Regarding your comment about behavioral management at scale. Carl Sagan once said: "If we've been bamboozled long enough, we tend to reject any evidence of the bamboozle. We're no longer interested in finding out the truth. The bamboozle has captured us. It's simply too painful to acknowledge, even to ourselves, that we've been taken. Once you give a charlatan power over you, you almost never get it back."
It would be interesting to know if this were true in that case.
The US is uniquely oriented around pain elimination. For example, the opioid epidemic ravaging the US after the overprescription of painkillers is absent in most European and Asian countries, because they were not optimizing patient outcomes for pain elimination.
It may also be that working conditions, poverty, lack of vacation, and differences in the practice of medicine, put Americans in more physical and mental pain than the average European, and so are more likely to turn to painkillers.
98% of the population gets its reality from authority (the opinions of the hive being #1).
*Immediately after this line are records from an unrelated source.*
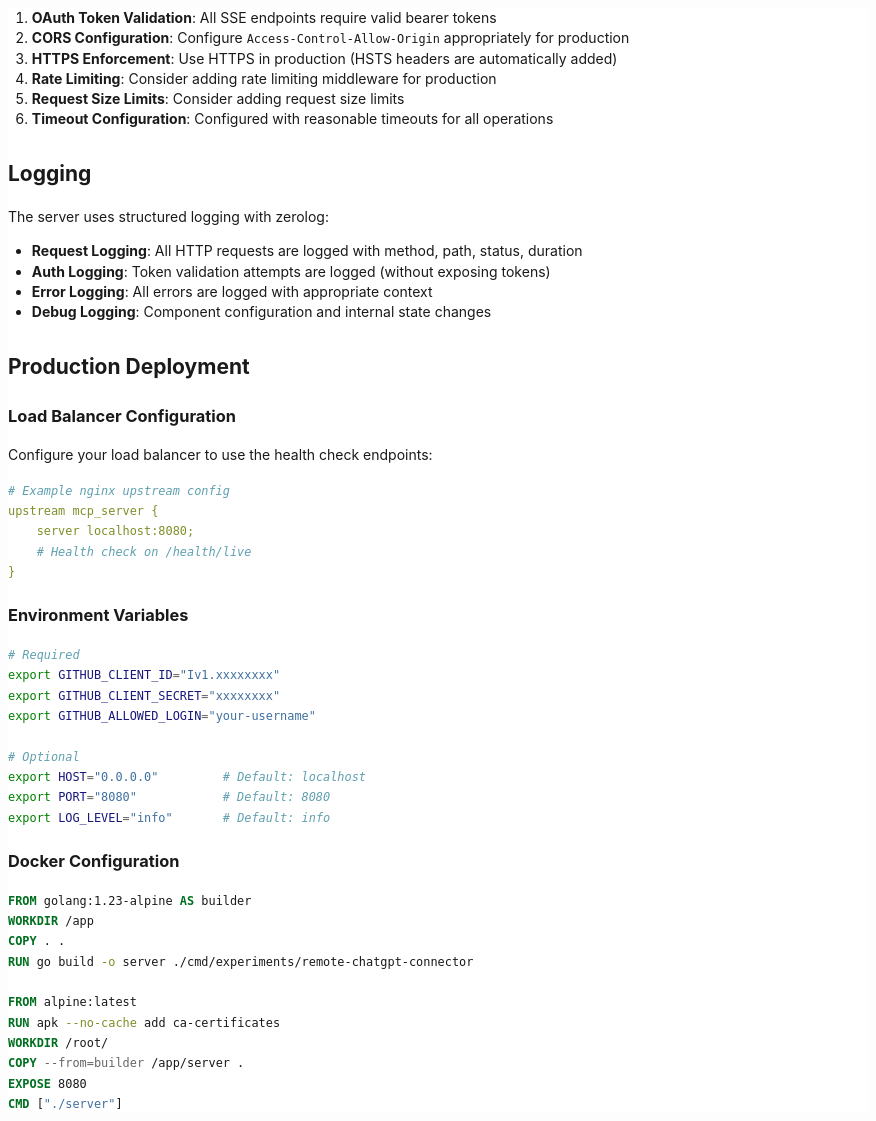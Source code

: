 1. **OAuth Token Validation**: All SSE endpoints require valid bearer tokens
2. **CORS Configuration**: Configure `Access-Control-Allow-Origin` appropriately for production
3. **HTTPS Enforcement**: Use HTTPS in production (HSTS headers are automatically added)
4. **Rate Limiting**: Consider adding rate limiting middleware for production
5. **Request Size Limits**: Consider adding request size limits
6. **Timeout Configuration**: Configured with reasonable timeouts for all operations

## Logging

The server uses structured logging with zerolog:

- **Request Logging**: All HTTP requests are logged with method, path, status, duration
- **Auth Logging**: Token validation attempts are logged (without exposing tokens)
- **Error Logging**: All errors are logged with appropriate context
- **Debug Logging**: Component configuration and internal state changes

## Production Deployment

### Load Balancer Configuration

Configure your load balancer to use the health check endpoints:

```yaml
# Example nginx upstream config
upstream mcp_server {
    server localhost:8080;
    # Health check on /health/live
}
```

### Environment Variables

```bash
# Required
export GITHUB_CLIENT_ID="Iv1.xxxxxxxx"
export GITHUB_CLIENT_SECRET="xxxxxxxx"
export GITHUB_ALLOWED_LOGIN="your-username"

# Optional
export HOST="0.0.0.0"         # Default: localhost
export PORT="8080"            # Default: 8080  
export LOG_LEVEL="info"       # Default: info
```

### Docker Configuration

```dockerfile
FROM golang:1.23-alpine AS builder
WORKDIR /app
COPY . .
RUN go build -o server ./cmd/experiments/remote-chatgpt-connector

FROM alpine:latest
RUN apk --no-cache add ca-certificates
WORKDIR /root/
COPY --from=builder /app/server .
EXPOSE 8080
CMD ["./server"]
```
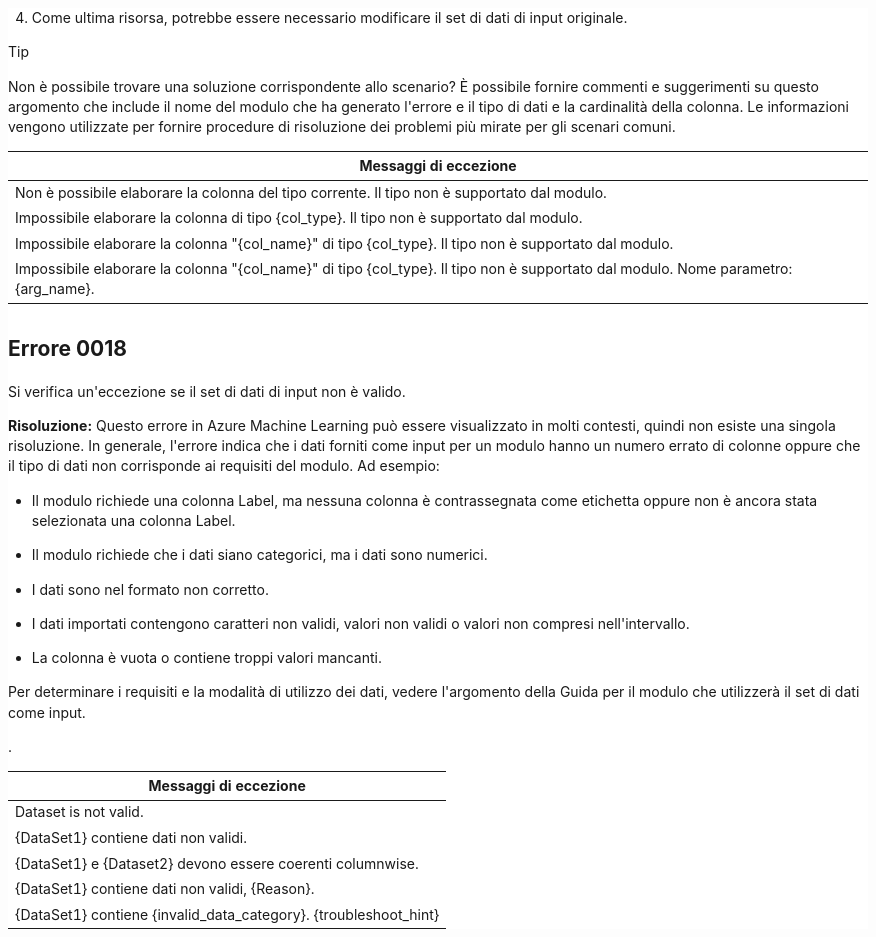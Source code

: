  4. Come ultima risorsa, potrebbe essere necessario modificare il set di dati di input originale.

> [!TIP]
> Non è possibile trovare una soluzione corrispondente allo scenario? È possibile fornire commenti e suggerimenti su questo argomento che include il nome del modulo che ha generato l'errore e il tipo di dati e la cardinalità della colonna. Le informazioni vengono utilizzate per fornire procedure di risoluzione dei problemi più mirate per gli scenari comuni. 

|Messaggi di eccezione|
|------------------------|
|Non è possibile elaborare la colonna del tipo corrente. Il tipo non è supportato dal modulo.|
|Impossibile elaborare la colonna di tipo {col_type}. Il tipo non è supportato dal modulo.|
|Impossibile elaborare la colonna "{col_name}" di tipo {col_type}. Il tipo non è supportato dal modulo.|
|Impossibile elaborare la colonna "{col_name}" di tipo {col_type}. Il tipo non è supportato dal modulo. Nome parametro: {arg_name}.|


## <a name="error-0018"></a>Errore 0018  
 Si verifica un'eccezione se il set di dati di input non è valido.  

**Risoluzione:** Questo errore in Azure Machine Learning può essere visualizzato in molti contesti, quindi non esiste una singola risoluzione. In generale, l'errore indica che i dati forniti come input per un modulo hanno un numero errato di colonne oppure che il tipo di dati non corrisponde ai requisiti del modulo. Ad esempio:  

-   Il modulo richiede una colonna Label, ma nessuna colonna è contrassegnata come etichetta oppure non è ancora stata selezionata una colonna Label.  
  
-   Il modulo richiede che i dati siano categorici, ma i dati sono numerici.  



-   I dati sono nel formato non corretto.  
  
-   I dati importati contengono caratteri non validi, valori non validi o valori non compresi nell'intervallo.  
-   La colonna è vuota o contiene troppi valori mancanti.  

 Per determinare i requisiti e la modalità di utilizzo dei dati, vedere l'argomento della Guida per il modulo che utilizzerà il set di dati come input.  

 .  

|Messaggi di eccezione|
|------------------------|
|Dataset is not valid.|
|{DataSet1} contiene dati non validi.|
|{DataSet1} e {Dataset2} devono essere coerenti columnwise.|
|{DataSet1} contiene dati non validi, {Reason}.|
|{DataSet1} contiene {invalid_data_category}. {troubleshoot_hint}|


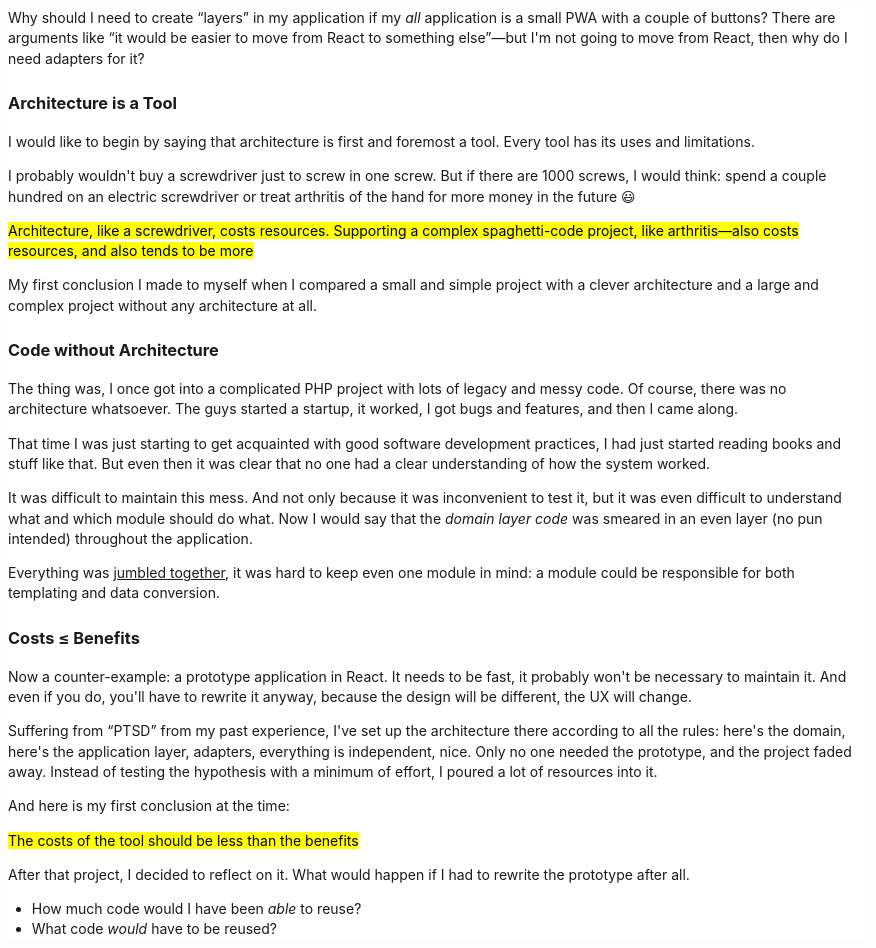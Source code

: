 Why should I need to create “layers” in my application if my _all_ application is a small PWA with a couple of buttons? There are arguments like “it would be easier to move from React to something else”—but I'm not going to move from React, then why do I need adapters for it?

### Architecture is a Tool

I would like to begin by saying that architecture is first and foremost a tool. Every tool has its uses and limitations.

I probably wouldn't buy a screwdriver just to screw in one screw. But if there are 1000 screws, I would think: spend a couple hundred on an electric screwdriver or treat arthritis of the hand for more money in the future 😃

<mark>Architecture, like a screwdriver, costs resources. Supporting a complex spaghetti-code project, like arthritis—also costs resources, and also tends to be more</mark>

My first conclusion I made to myself when I compared a small and simple project with a clever architecture and a large and complex project without any architecture at all.

### Code without Architecture

The thing was, I once got into a complicated PHP project with lots of legacy and messy code. Of course, there was no architecture whatsoever. The guys started a startup, it worked, I got bugs and features, and then I came along.

That time I was just starting to get acquainted with good software development practices, I had just started reading books and stuff like that. But even then it was clear that no one had a clear understanding of how the system worked.

It was difficult to maintain this mess. And not only because it was inconvenient to test it, but it was even difficult to understand what and which module should do what. Now I would say that the _domain layer code_ was smeared in an even layer (no pun intended) throughout the application.

Everything was [jumbled together](https://en.wikipedia.org/wiki/Single-responsibility_principle), it was hard to keep even one module in mind: a module could be responsible for both templating and data conversion.

### Costs ≤ Benefits

Now a counter-example: a prototype application in React. It needs to be fast, it probably won't be necessary to maintain it. And even if you do, you'll have to rewrite it anyway, because the design will be different, the UX will change.

Suffering from “PTSD” from my past experience, I've set up the architecture there according to all the rules: here's the domain, here's the application layer, adapters, everything is independent, nice. Only no one needed the prototype, and the project faded away. Instead of testing the hypothesis with a minimum of effort, I poured a lot of resources into it.

And here is my first conclusion at the time:

<mark>The costs of the tool should be less than the benefits</mark>

After that project, I decided to reflect on it. What would happen if I had to rewrite the prototype after all.

- How much code would I have been _able_ to reuse?
- What code _would_ have to be reused?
Independent thought is unimaginable. Not even on the table. May as well ask a grain of sand lodged in a eastgoing glacier to consider heading south.
Upvotes and disagreeing comments.. hard to parse. Anyway, my understanding is that Plato’s cave refers to being bamboozled a core lie about the world, and then when someone tells you how you’re wrong they will reject it because they lack the ability or language to process the alternative view, or it conflicts with their identity that they’d rather stay in the world they know. In Plato’s cave, it’s iirc a former prisoner who tells the other prisoners, ie someone they previously trusted. Yet, they are still upset and violently reject his message.
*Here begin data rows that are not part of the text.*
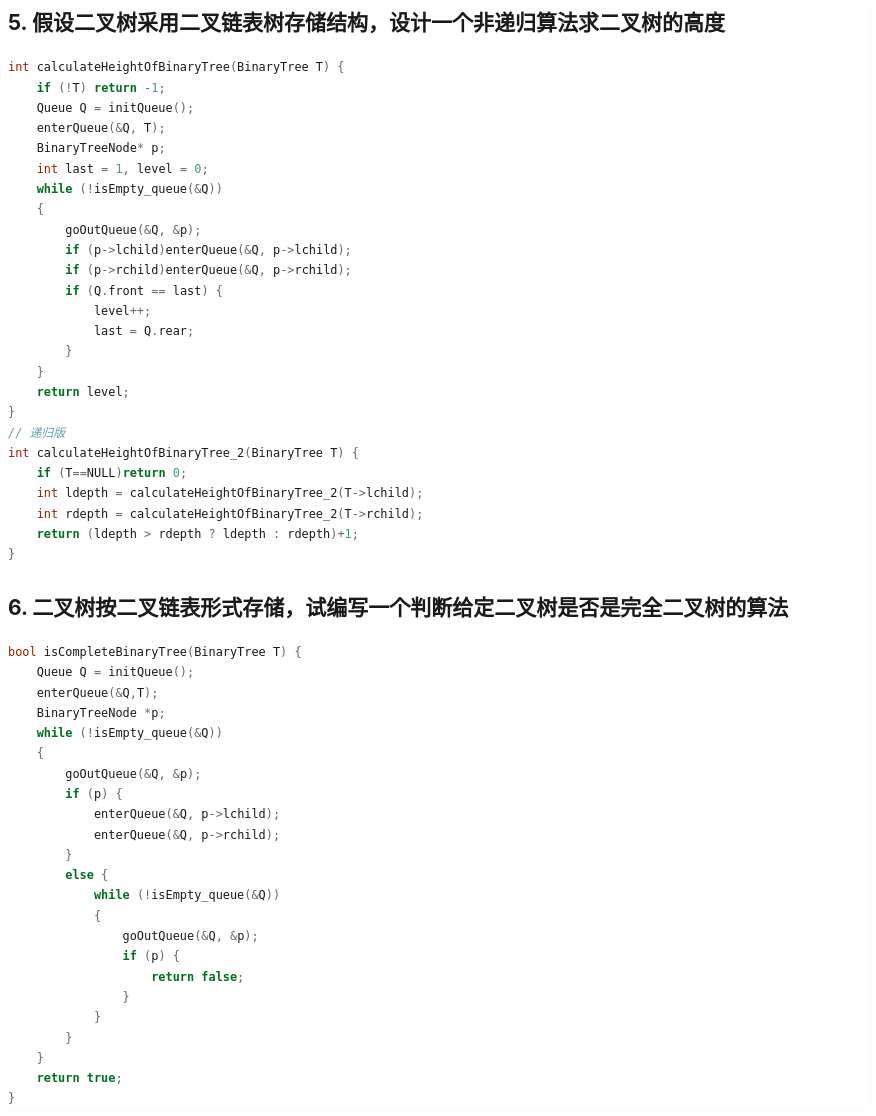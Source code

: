 ## **5.  假设二叉树采用二叉链表树存储结构，设计一个非递归算法求二叉树的高度**

```c
int calculateHeightOfBinaryTree(BinaryTree T) {
    if (!T) return -1;
    Queue Q = initQueue();
    enterQueue(&Q, T);
    BinaryTreeNode* p;
    int last = 1, level = 0;
    while (!isEmpty_queue(&Q))
    {
        goOutQueue(&Q, &p);
        if (p->lchild)enterQueue(&Q, p->lchild);
        if (p->rchild)enterQueue(&Q, p->rchild);
        if (Q.front == last) {
            level++;
            last = Q.rear;
        }
    }
    return level;
}
// 递归版
int calculateHeightOfBinaryTree_2(BinaryTree T) {
    if (T==NULL)return 0;
    int ldepth = calculateHeightOfBinaryTree_2(T->lchild);
    int rdepth = calculateHeightOfBinaryTree_2(T->rchild);
    return (ldepth > rdepth ? ldepth : rdepth)+1;                         
}
```

## **6. 二叉树按二叉链表形式存储，试编写一个判断给定二叉树是否是完全二叉树的算法**

```c
bool isCompleteBinaryTree(BinaryTree T) {
    Queue Q = initQueue();
    enterQueue(&Q,T);
    BinaryTreeNode *p;
    while (!isEmpty_queue(&Q))
    {
        goOutQueue(&Q, &p);
        if (p) {
            enterQueue(&Q, p->lchild);
            enterQueue(&Q, p->rchild);
        }
        else {
            while (!isEmpty_queue(&Q))
            {
                goOutQueue(&Q, &p);
                if (p) {
                    return false;
                }
            }
        }
    }
    return true;
}
```
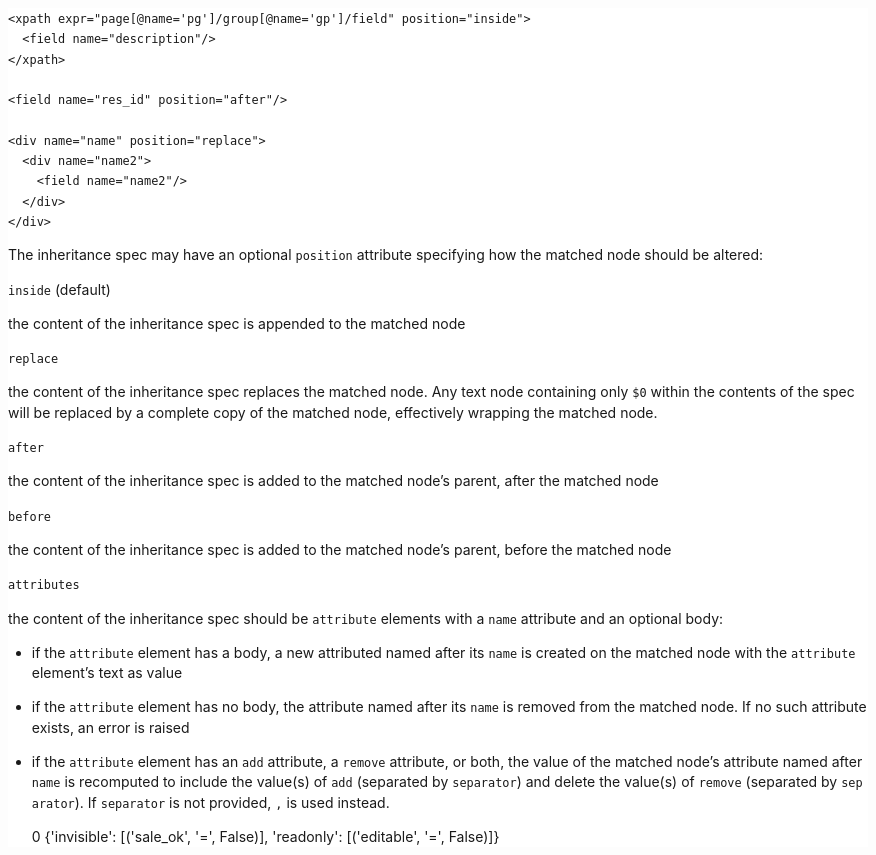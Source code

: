     <xpath expr="page[@name='pg']/group[@name='gp']/field" position="inside">
      <field name="description"/>
    </xpath>
    
    <field name="res_id" position="after"/>
    
    <div name="name" position="replace">
      <div name="name2">
        <field name="name2"/>
      </div>
    </div>
    

The inheritance spec may have an optional `position` attribute specifying how
the matched node should be altered:

`inside` (default)

    

the content of the inheritance spec is appended to the matched node

`replace`

    

the content of the inheritance spec replaces the matched node. Any text node
containing only `$0` within the contents of the spec will be replaced by a
complete copy of the matched node, effectively wrapping the matched node.

`after`

    

the content of the inheritance spec is added to the matched node’s parent,
after the matched node

`before`

    

the content of the inheritance spec is added to the matched node’s parent,
before the matched node

`attributes`

    

the content of the inheritance spec should be `attribute` elements with a
`name` attribute and an optional body:

  * if the `attribute` element has a body, a new attributed named after its `name` is created on the matched node with the `attribute` element’s text as value

  * if the `attribute` element has no body, the attribute named after its `name` is removed from the matched node. If no such attribute exists, an error is raised

  * if the `attribute` element has an `add` attribute, a `remove` attribute, or both, the value of the matched node’s attribute named after `name` is recomputed to include the value(s) of `add` (separated by `separator`) and delete the value(s) of `remove` (separated by `separator`). If `separator` is not provided, `,` is used instead.

    
    
    <field name="sale_information" position="attributes">
      <attribute name="invisible">0</attribute>
      <attribute name="attrs">
        {'invisible': [('sale_ok', '=', False)], 'readonly': [('editable', '=', False)]}
      </attribute>
      <attribute name="class" add="mt-1 mb-1" remove="mt-2 mb-2" separator=" "/>
    </field>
Is that the same statement as Carl Sagan’s? No. I’m just casually associating. To me they both seem to cover the same aspect of human psychology, our core beliefs that basically cannot be altered later in life.
Moreover, it’s really interesting that people only seem to agree about this observation when it comes to other people–they are stuck in their ways, they are beyond salvation. Very few accept that they themselves suffer from this.
Forgive my dusty memory but I think the relation is that most people stay in the cave, not because they enjoy the experience or they're completely ignorant of the sky, they stay because they are unprepared, incapable, or unwilling to leave.
I doubt most people believe that TikTok is valuable to them but I'm sure many find it irresistible once they are hooked.
My understanding of Plato's cave is that it is about the disparity between the ideas in our head and reality. For example, you know what a triangle is, but there is no such thing as a triangle in the world, only imperfect shapes with three sides that approximate a triangle.
This means that it is not "most people stay in the cave" - it is, "we all stay in the cave because it is impossible to bridge the gap between theoretical construct and lived experience, but we all know about both".
Indeed. Like thinking Tiktok is "such a serious danger" while having apps such as Spotify, Snapchat, and Amazon or Meta < anything > installed on our phones, using Google < anything >, or using devices such as "smart-tvs" and computers with Windows OS. Let's not forget the mild tinge of prejudice/racism that colors the messaging.
It would be interesting to know if this were true in that case.